The real reason? Dolly Parton!
“I’m from Nashville and places like the Grand Ole Opry which isn’t just a venue but a lifestyle,” she laughed. “So I was growing up listening to Dolly Parton, or my dad listening to Patsy Cline or Tammy Wynette.
“I was growing up in this beach lifestyle which gave me a simplicity.
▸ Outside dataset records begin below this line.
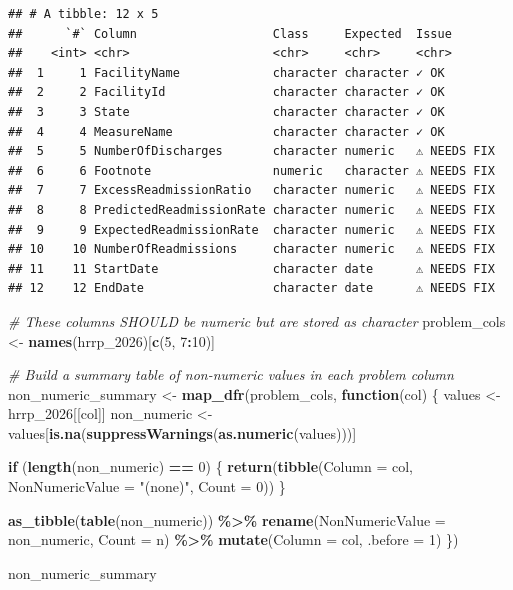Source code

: \documentclass[
]{article}
\newenvironment{Shaded}{\begin{snugshade}}{\end{snugshade}}
\newcommand{\AttributeTok}[1]{\textcolor[rgb]{0.13,0.29,0.53}{#1}}
\newcommand{\CommentTok}[1]{\textcolor[rgb]{0.56,0.35,0.01}{\textit{#1}}}
\newcommand{\ControlFlowTok}[1]{\textcolor[rgb]{0.13,0.29,0.53}{\textbf{#1}}}
\newcommand{\DecValTok}[1]{\textcolor[rgb]{0.00,0.00,0.81}{#1}}
\newcommand{\FunctionTok}[1]{\textcolor[rgb]{0.13,0.29,0.53}{\textbf{#1}}}
\newcommand{\NormalTok}[1]{#1}
\newcommand{\OtherTok}[1]{\textcolor[rgb]{0.56,0.35,0.01}{#1}}
\newcommand{\SpecialCharTok}[1]{\textcolor[rgb]{0.81,0.36,0.00}{\textbf{#1}}}
\newcommand{\StringTok}[1]{\textcolor[rgb]{0.31,0.60,0.02}{#1}}
\begin{document}
\begin{verbatim}
## # A tibble: 12 x 5
##      `#` Column                   Class     Expected  Issue      
##    <int> <chr>                    <chr>     <chr>     <chr>      
##  1     1 FacilityName             character character ✓ OK       
##  2     2 FacilityId               character character ✓ OK       
##  3     3 State                    character character ✓ OK       
##  4     4 MeasureName              character character ✓ OK       
##  5     5 NumberOfDischarges       character numeric   ⚠️ NEEDS FIX
##  6     6 Footnote                 numeric   character ⚠️ NEEDS FIX
##  7     7 ExcessReadmissionRatio   character numeric   ⚠️ NEEDS FIX
##  8     8 PredictedReadmissionRate character numeric   ⚠️ NEEDS FIX
##  9     9 ExpectedReadmissionRate  character numeric   ⚠️ NEEDS FIX
## 10    10 NumberOfReadmissions     character numeric   ⚠️ NEEDS FIX
## 11    11 StartDate                character date      ⚠️ NEEDS FIX
## 12    12 EndDate                  character date      ⚠️ NEEDS FIX
\end{verbatim}

\begin{Shaded}
\begin{Highlighting}[]
\CommentTok{\# These columns SHOULD be numeric but are stored as character}
\NormalTok{problem\_cols }\OtherTok{\textless{}{-}} \FunctionTok{names}\NormalTok{(hrrp\_2026)[}\FunctionTok{c}\NormalTok{(}\DecValTok{5}\NormalTok{, }\DecValTok{7}\SpecialCharTok{:}\DecValTok{10}\NormalTok{)]}

\CommentTok{\# Build a summary table of non{-}numeric values in each problem column}
\NormalTok{non\_numeric\_summary }\OtherTok{\textless{}{-}} \FunctionTok{map\_dfr}\NormalTok{(problem\_cols, }\ControlFlowTok{function}\NormalTok{(col) \{}
\NormalTok{    values }\OtherTok{\textless{}{-}}\NormalTok{ hrrp\_2026[[col]]}
\NormalTok{    non\_numeric }\OtherTok{\textless{}{-}}\NormalTok{ values[}\FunctionTok{is.na}\NormalTok{(}\FunctionTok{suppressWarnings}\NormalTok{(}\FunctionTok{as.numeric}\NormalTok{(values)))]}
    
    \ControlFlowTok{if}\NormalTok{ (}\FunctionTok{length}\NormalTok{(non\_numeric) }\SpecialCharTok{==} \DecValTok{0}\NormalTok{) \{}
        \FunctionTok{return}\NormalTok{(}\FunctionTok{tibble}\NormalTok{(}\AttributeTok{Column =}\NormalTok{ col, }\AttributeTok{NonNumericValue =} \StringTok{"(none)"}\NormalTok{, }\AttributeTok{Count =} \DecValTok{0}\NormalTok{))}
\NormalTok{    \}}
    
    \FunctionTok{as\_tibble}\NormalTok{(}\FunctionTok{table}\NormalTok{(non\_numeric)) }\SpecialCharTok{\%\textgreater{}\%}
        \FunctionTok{rename}\NormalTok{(}\AttributeTok{NonNumericValue =}\NormalTok{ non\_numeric, }\AttributeTok{Count =}\NormalTok{ n) }\SpecialCharTok{\%\textgreater{}\%}
        \FunctionTok{mutate}\NormalTok{(}\AttributeTok{Column =}\NormalTok{ col, }\AttributeTok{.before =} \DecValTok{1}\NormalTok{)}
\NormalTok{\})}

\NormalTok{non\_numeric\_summary}
\end{Highlighting}
\end{Shaded}
\end{document}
I want people to see me be the same at the airport or the gas station.
“Entertainers can be two people but I want to be one person.
“I’m the person whose priority might be yoga … or spending time with my pigs!
“I want people to be entertained by the message and not be distracted by what I am – or what I’m not – wearing.”
Dolly is actually her godmother, and the 24-year-old former Hannah Montana star told me she loved her approach to being an entertainer.
“She tells you a story, she tells you the truth – but she also is a little bit of a character herself,” added Miley.
“I want to let people know this is the most true, most grounded version of myself, but also I want to be able to have a little fun with what I wear without distracting from the music!
“If you don’t like Dolly you’re weird. And if I’m telling you you’re weird that’s saying something because I’m the weirdest person I know!
“No one doesn’t like Dolly. She’s all super respectful and love.
“She’s such a great musician and also a great role model.”
The subject of Miley’s love life came up too.
She’s now engaged to Aussie hunk Liam Hemsworth, whom she first met on the set of The Last Song.
“My whole life, I didn’t understand my own gender and my own sexuality,” she confessed.
“I don’t ever think about someone being a boy or someone being a girl.”